- [What to work on] Could you copy every line of the data that contains the word "between"?

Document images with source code
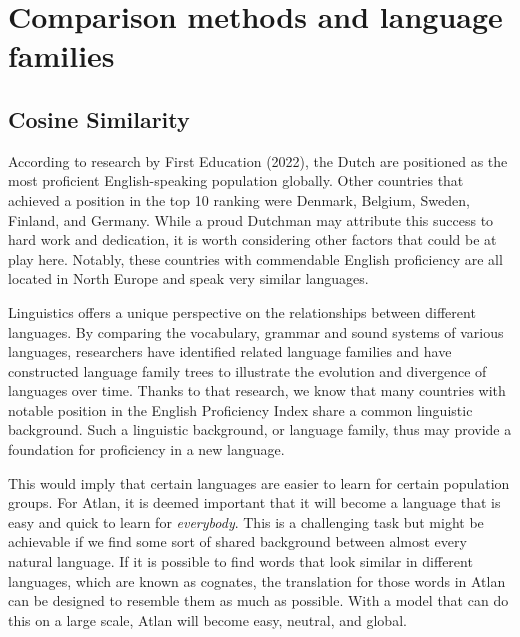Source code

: \section{Comparison methods and language families}

\subsection{Cosine Similarity}

According to research by First Education (2022), the Dutch are positioned as the most proficient English-speaking population globally. Other countries that achieved a position in the top 10 ranking were Denmark, Belgium, Sweden, Finland, and Germany. While a proud Dutchman may attribute this success to hard work and dedication, it is worth considering other factors that could be at play here. Notably, these countries with commendable English proficiency are all located in North Europe and speak very similar languages.  

Linguistics offers a unique perspective on the relationships between different languages. By comparing the vocabulary, grammar and sound systems of various languages, researchers have identified related language families and have constructed language family trees to illustrate the evolution and divergence of languages over time. Thanks to that research, we know that many countries with notable position in the English Proficiency Index share a common linguistic background. Such a linguistic background, or language family, thus may provide a foundation for proficiency in a new language. 

This would imply that certain languages are easier to learn for certain population groups. For Atlan, it is deemed important that it will become a language that is easy and quick to learn for \textit{everybody}. This is a challenging task but might be achievable if we find some sort of shared background between almost every natural language. If it is possible to find words that look similar in different languages, which are known as cognates, the translation for those words in Atlan can be designed to resemble them as much as possible. With a model that can do this on a large scale, Atlan will become easy, neutral, and global.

- [Exercise solution]
Linguistics offers a unique perspective on the relationships between different languages. By comparing the vocabulary, grammar and sound systems of various languages, researchers have identified related language families and have constructed language family trees to illustrate the evolution and divergence of languages over time. Thanks to that research, we know that many countries with notable position in the English Proficiency Index share a common linguistic background. Such a linguistic background, or language family, thus may provide a foundation for proficiency in a new language. 
This would imply that certain languages are easier to learn for certain population groups. For Atlan, it is deemed important that it will become a language that is easy and quick to learn for \textit{everybody}. This is a challenging task but might be achievable if we find some sort of shared background between almost every natural language. If it is possible to find words that look similar in different languages, which are known as cognates, the translation for those words in Atlan can be designed to resemble them as much as possible. With a model that can do this on a large scale, Atlan will become easy, neutral, and global.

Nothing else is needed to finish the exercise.